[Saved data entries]
=====
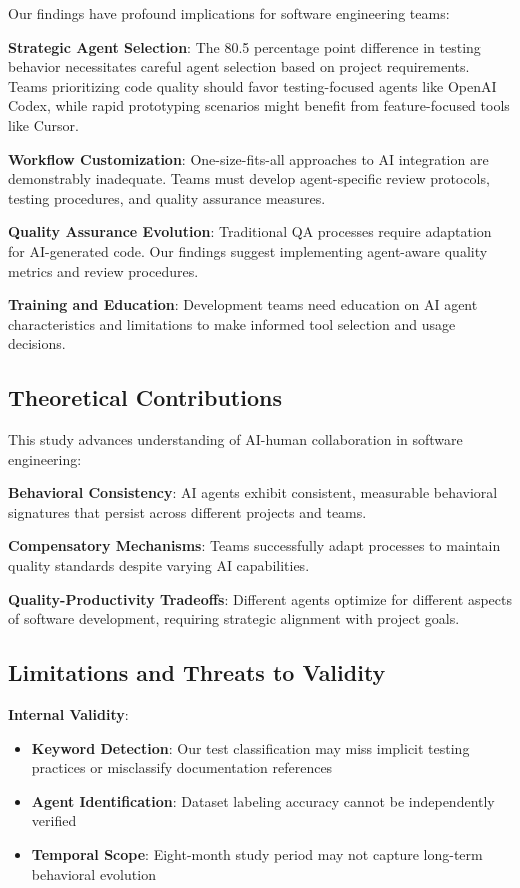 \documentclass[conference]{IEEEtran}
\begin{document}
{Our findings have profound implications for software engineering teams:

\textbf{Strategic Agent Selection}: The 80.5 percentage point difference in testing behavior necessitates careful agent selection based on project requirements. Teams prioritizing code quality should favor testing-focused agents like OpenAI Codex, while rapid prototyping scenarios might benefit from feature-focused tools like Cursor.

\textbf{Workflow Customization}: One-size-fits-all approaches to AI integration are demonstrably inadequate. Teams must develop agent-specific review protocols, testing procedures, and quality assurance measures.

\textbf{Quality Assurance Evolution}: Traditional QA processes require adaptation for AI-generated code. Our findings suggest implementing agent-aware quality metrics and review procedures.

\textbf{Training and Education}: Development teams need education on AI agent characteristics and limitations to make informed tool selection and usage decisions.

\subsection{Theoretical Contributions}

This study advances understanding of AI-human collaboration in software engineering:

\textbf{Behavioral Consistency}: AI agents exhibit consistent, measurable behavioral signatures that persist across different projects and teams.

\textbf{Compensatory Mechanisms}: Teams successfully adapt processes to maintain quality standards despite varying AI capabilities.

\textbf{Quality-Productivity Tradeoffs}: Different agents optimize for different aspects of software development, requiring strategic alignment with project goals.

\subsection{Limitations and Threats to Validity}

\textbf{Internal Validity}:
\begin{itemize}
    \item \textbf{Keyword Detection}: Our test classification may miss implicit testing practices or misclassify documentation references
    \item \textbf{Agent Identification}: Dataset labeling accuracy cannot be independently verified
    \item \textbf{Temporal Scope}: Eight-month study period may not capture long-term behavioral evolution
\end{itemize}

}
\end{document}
=====
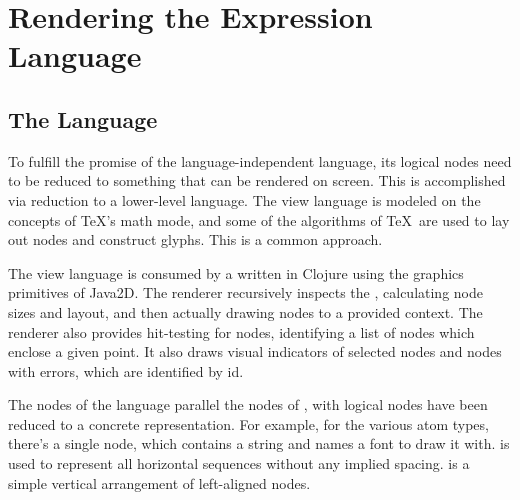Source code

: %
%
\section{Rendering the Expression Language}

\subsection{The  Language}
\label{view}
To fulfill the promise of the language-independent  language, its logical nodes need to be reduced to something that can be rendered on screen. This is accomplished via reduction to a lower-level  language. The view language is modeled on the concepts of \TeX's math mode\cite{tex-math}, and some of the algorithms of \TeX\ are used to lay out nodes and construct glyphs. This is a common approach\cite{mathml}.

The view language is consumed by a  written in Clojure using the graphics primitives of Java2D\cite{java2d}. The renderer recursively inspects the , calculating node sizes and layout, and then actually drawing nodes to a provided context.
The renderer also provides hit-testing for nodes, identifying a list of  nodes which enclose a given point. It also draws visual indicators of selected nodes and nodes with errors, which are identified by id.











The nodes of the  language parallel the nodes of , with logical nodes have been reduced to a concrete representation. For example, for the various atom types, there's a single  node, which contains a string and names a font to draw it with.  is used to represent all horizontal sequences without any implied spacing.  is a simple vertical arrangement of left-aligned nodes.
=====
> [ASSIGNMENT]: Find every line of the data that includes the string "selection". Copy each of those lines.

> [EXERCISE ANSWER]:
\textbf{Strategic Agent Selection}: The 80.5 percentage point difference in testing behavior necessitates careful agent selection based on project requirements. Teams prioritizing code quality should favor testing-focused agents like OpenAI Codex, while rapid prototyping scenarios might benefit from feature-focused tools like Cursor.
\textbf{Training and Education}: Development teams need education on AI agent characteristics and limitations to make informed tool selection and usage decisions.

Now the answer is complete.